▶ Collected data entries:
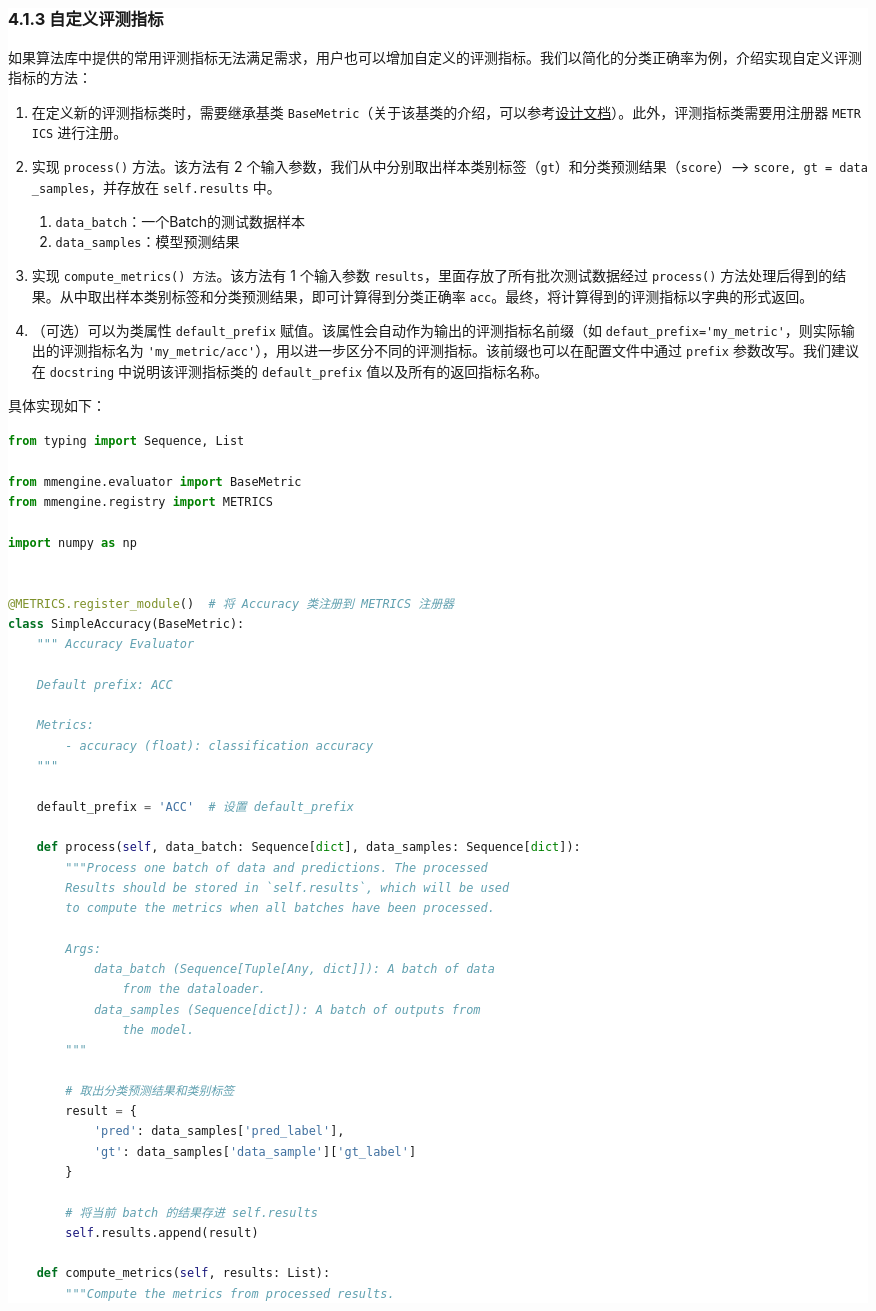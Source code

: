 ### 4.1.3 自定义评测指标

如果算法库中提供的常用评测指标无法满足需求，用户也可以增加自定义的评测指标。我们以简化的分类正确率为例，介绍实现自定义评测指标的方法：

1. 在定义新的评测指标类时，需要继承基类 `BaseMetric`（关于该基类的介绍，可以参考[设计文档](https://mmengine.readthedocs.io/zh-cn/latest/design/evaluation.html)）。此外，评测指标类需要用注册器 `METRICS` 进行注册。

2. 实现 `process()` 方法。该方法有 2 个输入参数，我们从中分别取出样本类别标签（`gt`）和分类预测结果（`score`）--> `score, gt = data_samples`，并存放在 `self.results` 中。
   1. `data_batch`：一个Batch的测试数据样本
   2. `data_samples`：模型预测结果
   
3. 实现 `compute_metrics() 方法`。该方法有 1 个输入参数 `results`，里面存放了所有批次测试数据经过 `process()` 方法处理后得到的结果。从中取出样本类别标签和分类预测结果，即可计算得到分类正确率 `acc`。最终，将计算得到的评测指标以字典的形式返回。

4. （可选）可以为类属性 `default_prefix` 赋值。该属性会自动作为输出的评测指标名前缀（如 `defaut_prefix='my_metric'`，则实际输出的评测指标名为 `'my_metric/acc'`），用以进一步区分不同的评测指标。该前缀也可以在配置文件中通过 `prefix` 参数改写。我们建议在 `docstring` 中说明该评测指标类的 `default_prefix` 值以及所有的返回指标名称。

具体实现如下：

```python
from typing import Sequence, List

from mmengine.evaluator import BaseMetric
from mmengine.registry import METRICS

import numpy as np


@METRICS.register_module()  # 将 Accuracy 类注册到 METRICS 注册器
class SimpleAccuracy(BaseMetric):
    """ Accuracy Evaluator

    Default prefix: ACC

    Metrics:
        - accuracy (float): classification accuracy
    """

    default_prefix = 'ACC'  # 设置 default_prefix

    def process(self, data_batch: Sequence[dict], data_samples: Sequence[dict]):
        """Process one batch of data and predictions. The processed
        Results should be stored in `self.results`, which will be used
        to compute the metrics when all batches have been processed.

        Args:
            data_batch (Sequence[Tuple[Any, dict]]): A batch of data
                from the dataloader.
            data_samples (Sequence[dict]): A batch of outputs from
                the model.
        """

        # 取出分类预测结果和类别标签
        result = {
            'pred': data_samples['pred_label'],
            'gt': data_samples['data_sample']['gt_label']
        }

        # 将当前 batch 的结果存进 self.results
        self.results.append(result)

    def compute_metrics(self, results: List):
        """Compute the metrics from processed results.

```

▶ Your assignment:
Scan the data above; copy every line where "from" appears.

▶ Answer to this task:
from typing import Sequence, List
from mmengine.evaluator import BaseMetric
from mmengine.registry import METRICS
                from the dataloader.
            data_samples (Sequence[dict]): A batch of outputs from
        """Compute the metrics from processed results.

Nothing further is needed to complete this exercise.